Las celebraciones por el cierre del Congreso se han convertido en un sufrimiento silencioso. La necesidad de elegir uno nuevo les ha recordado a los peruanos que la felicidad se acaba cuando nos enfrentamos a las consecuencias de lo que deseamos. Si fuera por un grupo importante de compatriotas, podríamos hacer de esta falta de representación una situación permanente.

¿Pero cómo debería ser este nuevo Congreso elegido casi a regañadientes? Si pensamos en el Parlamento en su conjunto, el mensaje es claro: hay que evitar un escenario de obstruccionismo. Más del 70% de los encuestados consideran que el siguiente Congreso tiene que ser más dialogante con el gobierno.

A su vez, quienes buscan un Congreso que apoye al gobierno o que al menos sea neutral frente a este representan más del 80% de los encuestados.
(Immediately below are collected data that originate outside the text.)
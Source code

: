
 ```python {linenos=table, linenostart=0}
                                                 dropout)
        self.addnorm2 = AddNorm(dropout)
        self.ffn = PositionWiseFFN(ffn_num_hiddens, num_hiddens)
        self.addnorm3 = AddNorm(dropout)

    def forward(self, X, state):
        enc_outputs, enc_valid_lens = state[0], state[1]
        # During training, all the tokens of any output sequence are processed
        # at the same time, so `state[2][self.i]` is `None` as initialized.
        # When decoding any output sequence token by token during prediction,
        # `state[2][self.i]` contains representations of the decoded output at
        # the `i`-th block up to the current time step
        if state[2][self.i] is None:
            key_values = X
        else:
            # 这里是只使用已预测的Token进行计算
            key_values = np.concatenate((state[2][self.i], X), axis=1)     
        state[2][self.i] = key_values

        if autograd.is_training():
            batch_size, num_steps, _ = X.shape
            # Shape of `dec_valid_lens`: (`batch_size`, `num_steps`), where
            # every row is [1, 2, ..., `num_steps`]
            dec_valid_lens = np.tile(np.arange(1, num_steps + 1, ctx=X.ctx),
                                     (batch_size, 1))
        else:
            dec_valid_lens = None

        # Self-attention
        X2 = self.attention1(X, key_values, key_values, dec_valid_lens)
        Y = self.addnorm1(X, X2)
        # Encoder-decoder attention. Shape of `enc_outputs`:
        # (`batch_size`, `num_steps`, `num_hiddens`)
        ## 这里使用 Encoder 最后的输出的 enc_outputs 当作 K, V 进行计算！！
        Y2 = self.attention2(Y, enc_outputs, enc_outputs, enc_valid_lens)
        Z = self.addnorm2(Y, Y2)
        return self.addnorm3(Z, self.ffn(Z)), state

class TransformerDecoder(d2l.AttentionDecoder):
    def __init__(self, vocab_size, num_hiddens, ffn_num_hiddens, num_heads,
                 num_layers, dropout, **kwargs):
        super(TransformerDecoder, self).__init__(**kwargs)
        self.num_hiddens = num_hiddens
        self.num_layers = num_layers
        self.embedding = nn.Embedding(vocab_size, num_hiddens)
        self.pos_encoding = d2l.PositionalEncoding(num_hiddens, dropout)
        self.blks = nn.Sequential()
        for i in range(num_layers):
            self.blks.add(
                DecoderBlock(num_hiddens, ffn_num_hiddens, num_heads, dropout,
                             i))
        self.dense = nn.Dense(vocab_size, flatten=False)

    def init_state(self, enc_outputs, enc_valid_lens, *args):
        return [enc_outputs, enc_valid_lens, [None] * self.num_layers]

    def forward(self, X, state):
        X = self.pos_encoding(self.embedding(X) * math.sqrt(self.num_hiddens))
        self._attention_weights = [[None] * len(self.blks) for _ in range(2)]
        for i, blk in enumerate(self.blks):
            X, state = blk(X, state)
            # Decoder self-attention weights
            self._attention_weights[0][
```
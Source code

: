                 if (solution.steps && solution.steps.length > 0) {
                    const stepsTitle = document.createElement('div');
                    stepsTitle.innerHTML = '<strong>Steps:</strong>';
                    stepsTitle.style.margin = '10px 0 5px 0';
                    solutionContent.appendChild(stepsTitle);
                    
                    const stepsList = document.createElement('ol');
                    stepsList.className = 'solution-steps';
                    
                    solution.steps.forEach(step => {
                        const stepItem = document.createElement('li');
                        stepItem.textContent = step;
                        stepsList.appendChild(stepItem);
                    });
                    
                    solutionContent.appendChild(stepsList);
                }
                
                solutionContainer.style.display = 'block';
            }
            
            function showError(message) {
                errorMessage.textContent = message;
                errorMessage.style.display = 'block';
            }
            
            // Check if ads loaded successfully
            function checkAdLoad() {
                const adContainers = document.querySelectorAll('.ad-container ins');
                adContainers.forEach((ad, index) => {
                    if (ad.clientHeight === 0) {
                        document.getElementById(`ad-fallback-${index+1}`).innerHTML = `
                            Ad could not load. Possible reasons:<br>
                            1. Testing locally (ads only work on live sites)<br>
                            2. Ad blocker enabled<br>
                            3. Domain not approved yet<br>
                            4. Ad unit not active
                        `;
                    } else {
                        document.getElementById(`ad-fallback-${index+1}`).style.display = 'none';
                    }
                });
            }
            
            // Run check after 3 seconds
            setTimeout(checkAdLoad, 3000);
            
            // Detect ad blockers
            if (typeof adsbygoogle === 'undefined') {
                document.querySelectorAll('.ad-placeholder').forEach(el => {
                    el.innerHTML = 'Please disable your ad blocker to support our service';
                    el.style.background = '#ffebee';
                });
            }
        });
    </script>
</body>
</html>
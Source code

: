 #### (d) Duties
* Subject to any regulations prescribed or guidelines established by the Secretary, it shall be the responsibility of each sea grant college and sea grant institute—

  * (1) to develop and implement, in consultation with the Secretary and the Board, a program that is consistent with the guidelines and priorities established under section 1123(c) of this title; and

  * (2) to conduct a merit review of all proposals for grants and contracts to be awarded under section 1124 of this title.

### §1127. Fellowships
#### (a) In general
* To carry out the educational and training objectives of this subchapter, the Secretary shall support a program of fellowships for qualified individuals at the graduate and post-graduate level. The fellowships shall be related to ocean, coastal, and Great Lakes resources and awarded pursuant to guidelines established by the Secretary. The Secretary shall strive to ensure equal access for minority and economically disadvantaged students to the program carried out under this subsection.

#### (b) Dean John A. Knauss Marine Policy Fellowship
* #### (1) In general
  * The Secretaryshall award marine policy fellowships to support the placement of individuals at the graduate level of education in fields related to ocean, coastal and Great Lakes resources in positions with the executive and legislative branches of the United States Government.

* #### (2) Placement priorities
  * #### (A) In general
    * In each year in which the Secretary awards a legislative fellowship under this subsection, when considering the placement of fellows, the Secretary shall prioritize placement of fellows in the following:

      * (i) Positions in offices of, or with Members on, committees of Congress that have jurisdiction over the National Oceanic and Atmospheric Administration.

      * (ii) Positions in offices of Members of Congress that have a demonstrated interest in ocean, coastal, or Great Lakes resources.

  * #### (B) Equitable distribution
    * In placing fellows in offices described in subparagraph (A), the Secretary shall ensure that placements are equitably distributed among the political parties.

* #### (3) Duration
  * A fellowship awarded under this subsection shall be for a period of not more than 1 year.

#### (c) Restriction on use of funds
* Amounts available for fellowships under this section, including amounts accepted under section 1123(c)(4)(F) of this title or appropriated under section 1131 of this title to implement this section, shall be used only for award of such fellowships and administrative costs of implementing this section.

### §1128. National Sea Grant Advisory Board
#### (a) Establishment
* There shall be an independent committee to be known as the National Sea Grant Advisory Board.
Esto no quiere decir que el electorado está en busca de una “bancada oficialista”: solamente el 34% tiene eso en mente. Una cifra, eso sí, mucho mayor a quienes esperan un Congreso opositor (8%); probablemente, el nicho fujimorista.

A simple vista, estas deberían ser buenas noticias para el presidente Vizcarra, pero sin partidos políticos fuertes ni incentivos para la construcción de carreras políticas de largo plazo, el control ciudadano sobre el comportamiento de sus representantes es casi inexistente. No es exagerado decir que votamos casi a ciegas.

Quizá por ello lo que prima por ahora es la indecisión, a pesar de que la tendencia es clara sobre lo que estamos esperando del nuevo Congreso. Esto debería sugerir que los partidos que apuesten activamente por capitalizar el apoyo al gobierno podrían hacer crecer su intención de voto. Por el contrario, quienes apuntan hacia el otro lado tienen un techo bastante claro de crecimiento.